▶ DIRECTIONS FOR THIS TASK: This exercise calls for an exact copy of the listing, with no pictures kept.

▶ RECORDS TO USE:
----------

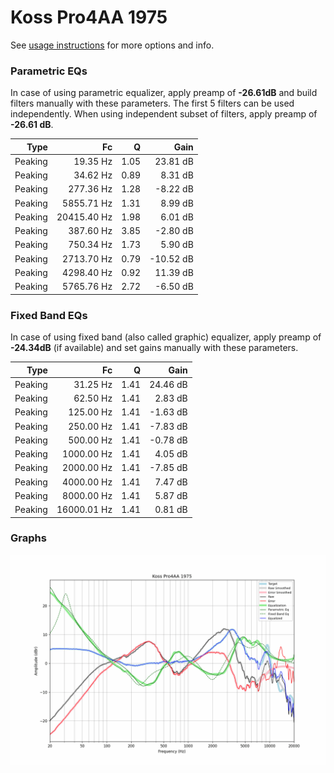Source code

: # Koss Pro4AA 1975
See [usage instructions](https://github.com/jaakkopasanen/AutoEq#usage) for more options and info.

### Parametric EQs
In case of using parametric equalizer, apply preamp of **-26.61dB** and build filters manually
with these parameters. The first 5 filters can be used independently.
When using independent subset of filters, apply preamp of **-26.61 dB**.

| Type    | Fc          |    Q | Gain      |
|--------:|------------:|-----:|----------:|
| Peaking | 19.35 Hz    | 1.05 | 23.81 dB  |
| Peaking | 34.62 Hz    | 0.89 | 8.31 dB   |
| Peaking | 277.36 Hz   | 1.28 | -8.22 dB  |
| Peaking | 5855.71 Hz  | 1.31 | 8.99 dB   |
| Peaking | 20415.40 Hz | 1.98 | 6.01 dB   |
| Peaking | 387.60 Hz   | 3.85 | -2.80 dB  |
| Peaking | 750.34 Hz   | 1.73 | 5.90 dB   |
| Peaking | 2713.70 Hz  | 0.79 | -10.52 dB |
| Peaking | 4298.40 Hz  | 0.92 | 11.39 dB  |
| Peaking | 5765.76 Hz  | 2.72 | -6.50 dB  |

### Fixed Band EQs
In case of using fixed band (also called graphic) equalizer, apply preamp of **-24.34dB**
(if available) and set gains manually with these parameters.

| Type    | Fc          |    Q | Gain     |
|--------:|------------:|-----:|---------:|
| Peaking | 31.25 Hz    | 1.41 | 24.46 dB |
| Peaking | 62.50 Hz    | 1.41 | 2.83 dB  |
| Peaking | 125.00 Hz   | 1.41 | -1.63 dB |
| Peaking | 250.00 Hz   | 1.41 | -7.83 dB |
| Peaking | 500.00 Hz   | 1.41 | -0.78 dB |
| Peaking | 1000.00 Hz  | 1.41 | 4.05 dB  |
| Peaking | 2000.00 Hz  | 1.41 | -7.85 dB |
| Peaking | 4000.00 Hz  | 1.41 | 7.47 dB  |
| Peaking | 8000.00 Hz  | 1.41 | 5.87 dB  |
| Peaking | 16000.01 Hz | 1.41 | 0.81 dB  |

### Graphs
![](./Koss%20Pro4AA%201975.png)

----------

▶ YOUR SOLUTION:
Source code

: # Koss Pro4AA 1975
See [usage instructions](https://github.com/jaakkopasanen/AutoEq#usage) for more options and info.

### Parametric EQs
In case of using parametric equalizer, apply preamp of **-26.61dB** and build filters manually
with these parameters. The first 5 filters can be used independently.
When using independent subset of filters, apply preamp of **-26.61 dB**.

| Type    | Fc          |    Q | Gain      |
|--------:|------------:|-----:|----------:|
| Peaking | 19.35 Hz    | 1.05 | 23.81 dB  |
| Peaking | 34.62 Hz    | 0.89 | 8.31 dB   |
| Peaking | 277.36 Hz   | 1.28 | -8.22 dB  |
| Peaking | 5855.71 Hz  | 1.31 | 8.99 dB   |
| Peaking | 20415.40 Hz | 1.98 | 6.01 dB   |
| Peaking | 387.60 Hz   | 3.85 | -2.80 dB  |
| Peaking | 750.34 Hz   | 1.73 | 5.90 dB   |
| Peaking | 2713.70 Hz  | 0.79 | -10.52 dB |
| Peaking | 4298.40 Hz  | 0.92 | 11.39 dB  |
| Peaking | 5765.76 Hz  | 2.72 | -6.50 dB  |

### Fixed Band EQs
In case of using fixed band (also called graphic) equalizer, apply preamp of **-24.34dB**
(if available) and set gains manually with these parameters.

| Type    | Fc          |    Q | Gain     |
|--------:|------------:|-----:|---------:|
| Peaking | 31.25 Hz    | 1.41 | 24.46 dB |
| Peaking | 62.50 Hz    | 1.41 | 2.83 dB  |
| Peaking | 125.00 Hz   | 1.41 | -1.63 dB |
| Peaking | 250.00 Hz   | 1.41 | -7.83 dB |
| Peaking | 500.00 Hz   | 1.41 | -0.78 dB |
| Peaking | 1000.00 Hz  | 1.41 | 4.05 dB  |
| Peaking | 2000.00 Hz  | 1.41 | -7.85 dB |
| Peaking | 4000.00 Hz  | 1.41 | 7.47 dB  |
| Peaking | 8000.00 Hz  | 1.41 | 5.87 dB  |
| Peaking | 16000.01 Hz | 1.41 | 0.81 dB  |

### Graphs
![](./Koss%20Pro4AA%201975.png)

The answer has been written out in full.